*Instructions for the task*
Show each line of the entries below in which the word "lifts" appears.

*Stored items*
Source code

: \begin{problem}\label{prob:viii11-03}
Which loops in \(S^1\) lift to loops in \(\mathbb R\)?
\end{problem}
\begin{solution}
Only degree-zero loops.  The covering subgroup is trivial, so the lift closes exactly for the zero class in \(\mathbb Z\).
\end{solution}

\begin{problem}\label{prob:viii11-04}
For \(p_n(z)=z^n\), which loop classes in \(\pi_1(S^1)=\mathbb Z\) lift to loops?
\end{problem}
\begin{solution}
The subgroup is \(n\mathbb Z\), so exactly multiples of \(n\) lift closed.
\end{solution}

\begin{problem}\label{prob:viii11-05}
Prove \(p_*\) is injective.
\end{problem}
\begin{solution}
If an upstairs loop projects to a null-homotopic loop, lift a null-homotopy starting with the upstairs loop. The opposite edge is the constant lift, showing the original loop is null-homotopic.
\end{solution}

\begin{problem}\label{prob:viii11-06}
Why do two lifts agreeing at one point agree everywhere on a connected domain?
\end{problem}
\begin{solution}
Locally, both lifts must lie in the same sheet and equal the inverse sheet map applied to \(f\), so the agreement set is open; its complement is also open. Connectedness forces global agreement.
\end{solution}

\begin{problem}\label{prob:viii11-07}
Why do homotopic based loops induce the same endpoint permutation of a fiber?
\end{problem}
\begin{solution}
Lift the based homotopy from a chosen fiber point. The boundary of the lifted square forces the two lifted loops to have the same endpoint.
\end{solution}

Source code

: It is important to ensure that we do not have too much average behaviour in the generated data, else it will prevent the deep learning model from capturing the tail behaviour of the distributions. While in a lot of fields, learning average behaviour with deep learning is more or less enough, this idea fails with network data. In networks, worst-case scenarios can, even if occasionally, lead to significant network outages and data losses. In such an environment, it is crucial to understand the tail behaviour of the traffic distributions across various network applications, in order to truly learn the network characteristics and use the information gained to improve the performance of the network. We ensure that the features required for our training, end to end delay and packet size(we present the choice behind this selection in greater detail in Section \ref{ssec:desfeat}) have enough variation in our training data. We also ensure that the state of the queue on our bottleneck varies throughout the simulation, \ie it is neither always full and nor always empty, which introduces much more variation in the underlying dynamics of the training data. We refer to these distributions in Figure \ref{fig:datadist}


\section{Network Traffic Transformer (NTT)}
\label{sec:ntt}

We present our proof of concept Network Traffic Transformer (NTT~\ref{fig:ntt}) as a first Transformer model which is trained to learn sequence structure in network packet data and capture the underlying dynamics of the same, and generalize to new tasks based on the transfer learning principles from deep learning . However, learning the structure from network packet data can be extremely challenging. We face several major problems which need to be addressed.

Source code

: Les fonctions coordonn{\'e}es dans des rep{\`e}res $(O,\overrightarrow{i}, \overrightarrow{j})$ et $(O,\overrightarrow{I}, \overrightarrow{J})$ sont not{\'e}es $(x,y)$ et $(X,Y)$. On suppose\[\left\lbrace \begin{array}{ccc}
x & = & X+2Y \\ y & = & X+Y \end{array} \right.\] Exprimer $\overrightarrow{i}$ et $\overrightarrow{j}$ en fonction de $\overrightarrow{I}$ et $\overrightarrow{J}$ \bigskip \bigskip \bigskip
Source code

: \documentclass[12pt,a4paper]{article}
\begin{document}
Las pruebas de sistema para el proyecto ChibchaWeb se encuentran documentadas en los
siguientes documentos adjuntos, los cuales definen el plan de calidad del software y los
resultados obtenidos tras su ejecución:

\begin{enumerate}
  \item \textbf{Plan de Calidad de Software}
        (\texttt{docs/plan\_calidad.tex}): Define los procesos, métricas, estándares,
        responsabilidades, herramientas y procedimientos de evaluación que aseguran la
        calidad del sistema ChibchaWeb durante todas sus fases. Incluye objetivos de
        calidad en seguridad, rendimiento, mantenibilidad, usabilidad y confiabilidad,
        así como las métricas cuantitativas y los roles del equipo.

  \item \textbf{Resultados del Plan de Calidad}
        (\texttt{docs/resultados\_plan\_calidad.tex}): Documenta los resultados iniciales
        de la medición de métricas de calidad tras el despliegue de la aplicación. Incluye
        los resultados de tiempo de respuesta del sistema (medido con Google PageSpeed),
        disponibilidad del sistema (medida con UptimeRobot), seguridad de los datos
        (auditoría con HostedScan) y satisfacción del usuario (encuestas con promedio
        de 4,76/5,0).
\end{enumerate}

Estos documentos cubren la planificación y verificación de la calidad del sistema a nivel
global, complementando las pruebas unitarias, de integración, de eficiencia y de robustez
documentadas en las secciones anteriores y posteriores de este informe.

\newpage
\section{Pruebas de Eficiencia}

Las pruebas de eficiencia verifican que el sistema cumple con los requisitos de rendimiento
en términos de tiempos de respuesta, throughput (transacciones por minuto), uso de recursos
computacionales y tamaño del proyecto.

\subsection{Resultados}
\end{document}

*Answer box*
Why do two lifts agreeing at one point agree everywhere on a connected domain?
Locally, both lifts must lie in the same sheet and equal the inverse sheet map applied to \(f\), so the agreement set is open; its complement is also open. Connectedness forces global agreement.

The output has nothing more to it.